#### Input records:
%%

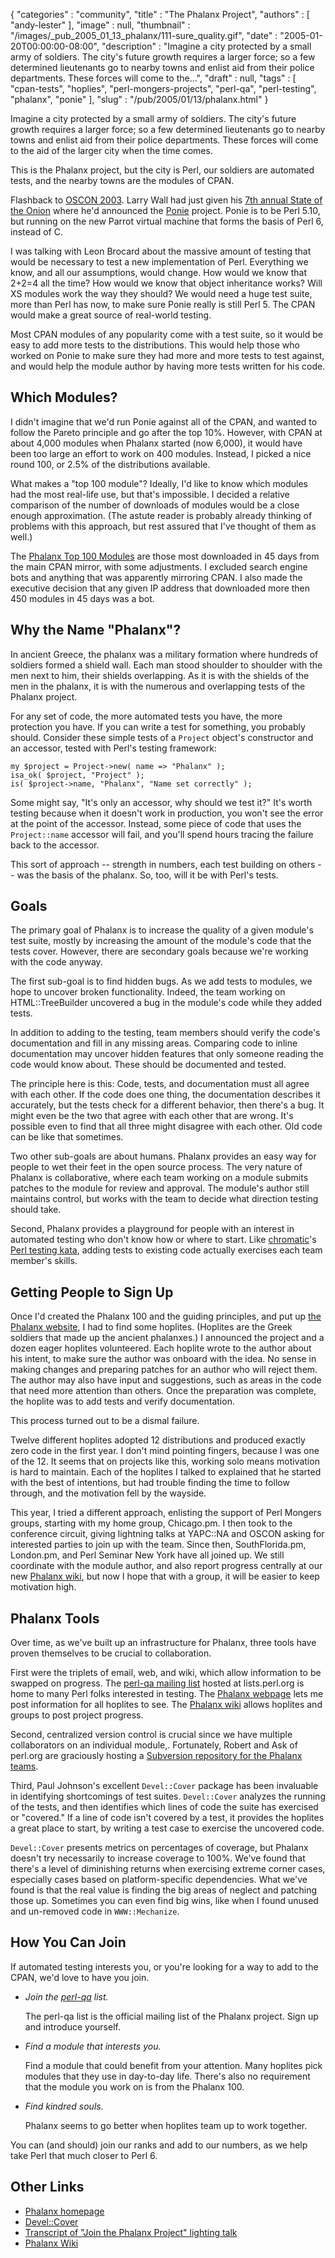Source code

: {
   "categories" : "community",
   "title" : "The Phalanx Project",
   "authors" : [
      "andy-lester"
   ],
   "image" : null,
   "thumbnail" : "/images/_pub_2005_01_13_phalanx/111-sure_quality.gif",
   "date" : "2005-01-20T00:00:00-08:00",
   "description" : "Imagine a city protected by a small army of soldiers. The city's future growth requires a larger force; so a few determined lieutenants go to nearby towns and enlist aid from their police departments. These forces will come to the...",
   "draft" : null,
   "tags" : [
      "cpan-tests",
      "hoplies",
      "perl-mongers-projects",
      "perl-qa",
      "perl-testing",
      "phalanx",
      "ponie"
   ],
   "slug" : "/pub/2005/01/13/phalanx.html"
}



Imagine a city protected by a small army of soldiers. The city's future growth requires a larger force; so a few determined lieutenants go to nearby towns and enlist aid from their police departments. These forces will come to the aid of the larger city when the time comes.

This is the Phalanx project, but the city is Perl, our soldiers are automated tests, and the nearby towns are the modules of CPAN.

Flashback to [OSCON 2003](http://conferences.oreillynet.com/os2003/). Larry Wall had just given his [7th annual State of the Onion](/pub/a/2003/07/16/soto2003.html) where he'd announced the [Ponie](http://www.poniecode.org/) project. Ponie is to be Perl 5.10, but running on the new Parrot virtual machine that forms the basis of Perl 6, instead of C.

I was talking with Leon Brocard about the massive amount of testing that would be necessary to test a new implementation of Perl. Everything we know, and all our assumptions, would change. How would we know that 2+2=4 all the time? How would we know that object inheritance works? Will XS modules work the way they should? We would need a huge test suite, more than Perl has now, to make sure Ponie really is still Perl 5. The CPAN would make a great source of real-world testing.

Most CPAN modules of any popularity come with a test suite, so it would be easy to add more tests to the distributions. This would help those who worked on Ponie to make sure they had more and more tests to test against, and would help the module author by having more tests written for his code.

Which Modules?
--------------

I didn't imagine that we'd run Ponie against all of the CPAN, and wanted to follow the Pareto principle and go after the top 10%. However, with CPAN at about 4,000 modules when Phalanx started (now 6,000), it would have been too large an effort to work on 400 modules. Instead, I picked a nice round 100, or 2.5% of the distributions available.

What makes a "top 100 module"? Ideally, I'd like to know which modules had the most real-life use, but that's impossible. I decided a relative comparison of the number of downloads of modules would be a close enough approximation. (The astute reader is probably already thinking of problems with this approach, but rest assured that I've thought of them as well.)

The [Phalanx Top 100 Modules](http://qa.perl.org/phalanx/100/) are those most downloaded in 45 days from the main CPAN mirror, with some adjustments. I excluded search engine bots and anything that was apparently mirroring CPAN. I also made the executive decision that any given IP address that downloaded more then 450 modules in 45 days was a bot.

Why the Name "Phalanx"?
-----------------------

In ancient Greece, the phalanx was a military formation where hundreds of soldiers formed a shield wall. Each man stood shoulder to shoulder with the men next to him, their shields overlapping. As it is with the shields of the men in the phalanx, it is with the numerous and overlapping tests of the Phalanx project.

For any set of code, the more automated tests you have, the more protection you have. If you can write a test for something, you probably should. Consider these simple tests of a `Project` object's constructor and an accessor, tested with Perl's testing framework:

    my $project = Project->new( name => "Phalanx" );
    isa_ok( $project, "Project" );
    is( $project->name, "Phalanx", "Name set correctly" );

Some might say, "It's only an accessor, why should we test it?" It's worth testing because when it doesn't work in production, you won't see the error at the point of the accessor. Instead, some piece of code that uses the `Project::name` accessor will fail, and you'll spend hours tracing the failure back to the accessor.

This sort of approach -- strength in numbers, each test building on others -- was the basis of the phalanx. So, too, will it be with Perl's tests.

Goals
-----

The primary goal of Phalanx is to increase the quality of a given module's test suite, mostly by increasing the amount of the module's code that the tests cover. However, there are secondary goals because we're working with the code anyway.

The first sub-goal is to find hidden bugs. As we add tests to modules, we hope to uncover broken functionality. Indeed, the team working on HTML::TreeBuilder uncovered a bug in the module's code while they added tests.

In addition to adding to the testing, team members should verify the code's documentation and fill in any missing areas. Comparing code to inline documentation may uncover hidden features that only someone reading the code would know about. These should be documented and tested.

The principle here is this: Code, tests, and documentation must all agree with each other. If the code does one thing, the documentation describes it accurately, but the tests check for a different behavior, then there's a bug. It might even be the two that agree with each other that are wrong. It's possible even to find that all three might disagree with each other. Old code can be like that sometimes.

Two other sub-goals are about humans. Phalanx provides an easy way for people to wet their feet in the open source process. The very nature of Phalanx is collaborative, where each team working on a module submits patches to the module for review and approval. The module's author still maintains control, but works with the team to decide what direction testing should take.

Second, Phalanx provides a playground for people with an interest in automated testing who don't know how or where to start. Like [chromatic](http://wgz.org/chromatic/)'s [Perl testing kata](http://www.google.com/search?q=perl+test+kata+site%3Aperl.com), adding tests to existing code actually exercises each team member's skills.

Getting People to Sign Up
-------------------------

Once I'd created the Phalanx 100 and the guiding principles, and put up [the Phalanx website](http://qa.perl.org/phalanx/), I had to find some hoplites. (Hoplites are the Greek soldiers that made up the ancient phalanxes.) I announced the project and a dozen eager hoplites volunteered. Each hoplite wrote to the author about his intent, to make sure the author was onboard with the idea. No sense in making changes and preparing patches for an author who will reject them. The author may also have input and suggestions, such as areas in the code that need more attention than others. Once the preparation was complete, the hoplite was to add tests and verify documentation.

This process turned out to be a dismal failure.

Twelve different hoplites adopted 12 distributions and produced exactly zero code in the first year. I don't mind pointing fingers, because I was one of the 12. It seems that on projects like this, working solo means motivation is hard to maintain. Each of the hoplites I talked to explained that he started with the best of intentions, but had trouble finding the time to follow through, and the motivation fell by the wayside.

This year, I tried a different approach, enlisting the support of Perl Mongers groups, starting with my home group, Chicago.pm. I then took to the conference circuit, giving lightning talks at YAPC::NA and OSCON asking for interested parties to join up with the team. Since then, SouthFlorida.pm, London.pm, and Perl Seminar New York have all joined up. We still coordinate with the module author, and also report progress centrally at our new [Phalanx wiki](http://phalanx.kwiki.org/), but now I hope that with a group, it will be easier to keep motivation high.

Phalanx Tools
-------------

Over time, as we've built up an infrastructure for Phalanx, three tools have proven themselves to be crucial to collaboration.

First were the triplets of email, web, and wiki, which allow information to be swapped on progress. The [perl-qa mailing list](http://lists.perl.org/showlist.cgi?name=perl-qa) hosted at lists.perl.org is home to many Perl folks interested in testing. The [Phalanx webpage](http://qa.perl.org/phalanx/) lets me post information for all hoplites to see. The [Phalanx wiki](http://phalanx.kwiki.org/) allows hoplites and groups to post project progress.

Second, centralized version control is crucial since we have multiple collaborators on an individual module,. Fortunately, Robert and Ask of perl.org are graciously hosting a [Subversion repository for the Phalanx teams](http://svn.perl.org/phalanx/).

Third, Paul Johnson's excellent `Devel::Cover` package has been invaluable in identifying shortcomings of test suites. `Devel::Cover` analyzes the running of the tests, and then identifies which lines of code the suite has exercised or "covered." If a line of code isn't covered by a test, it provides the hoplites a great place to start, by writing a test case to exercise the uncovered code.

`Devel::Cover` presents metrics on percentages of coverage, but Phalanx doesn't try necessarily to increase coverage to 100%. We've found that there's a level of diminishing returns when exercising extreme corner cases, especially cases based on platform-specific dependencies. What we've found is that the real value is finding the big areas of neglect and patching those up. Sometimes you can even find big wins, like when I found unused and un-removed code in `WWW::Mechanize`.

How You Can Join
----------------

If automated testing interests you, or you're looking for a way to add to the CPAN, we'd love to have you join.

-   *Join the [perl-qa](http://lists.perl.org/showlist.cgi?name=perl-qa) list.*

    The perl-qa list is the official mailing list of the Phalanx project. Sign up and introduce yourself.

-   *Find a module that interests you.*

    Find a module that could benefit from your attention. Many hoplites pick modules that they use in day-to-day life. There's also no requirement that the module you work on is from the Phalanx 100.

-   *Find kindred souls.*

    Phalanx seems to go better when hoplites team up to work together.

You can (and should) join our ranks and add to our numbers, as we help take Perl that much closer to Perl 6.

Other Links
-----------

-   [Phalanx homepage](http://qa.perl.org/phalanx/)
-   [Devel::Cover](http://search.cpan.org/dist/Devel-Cover/)
-   [Transcript of "Join the Phalanx Project" lighting talk](http://www.petdance.com/perl/join-phalanx-lt.pdf)
-   [Phalanx Wiki](http://phalanx.kwiki.org/)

%%

Begin at the line above that has "If automated testing" and stop after the line that has "that interests you.*", copying each line exactly and adding nothing else.

If automated testing interests you, or you're looking for a way to add to the CPAN, we'd love to have you join.

-   *Join the [perl-qa](http://lists.perl.org/showlist.cgi?name=perl-qa) list.*

    The perl-qa list is the official mailing list of the Phalanx project. Sign up and introduce yourself.

-   *Find a module that interests you.*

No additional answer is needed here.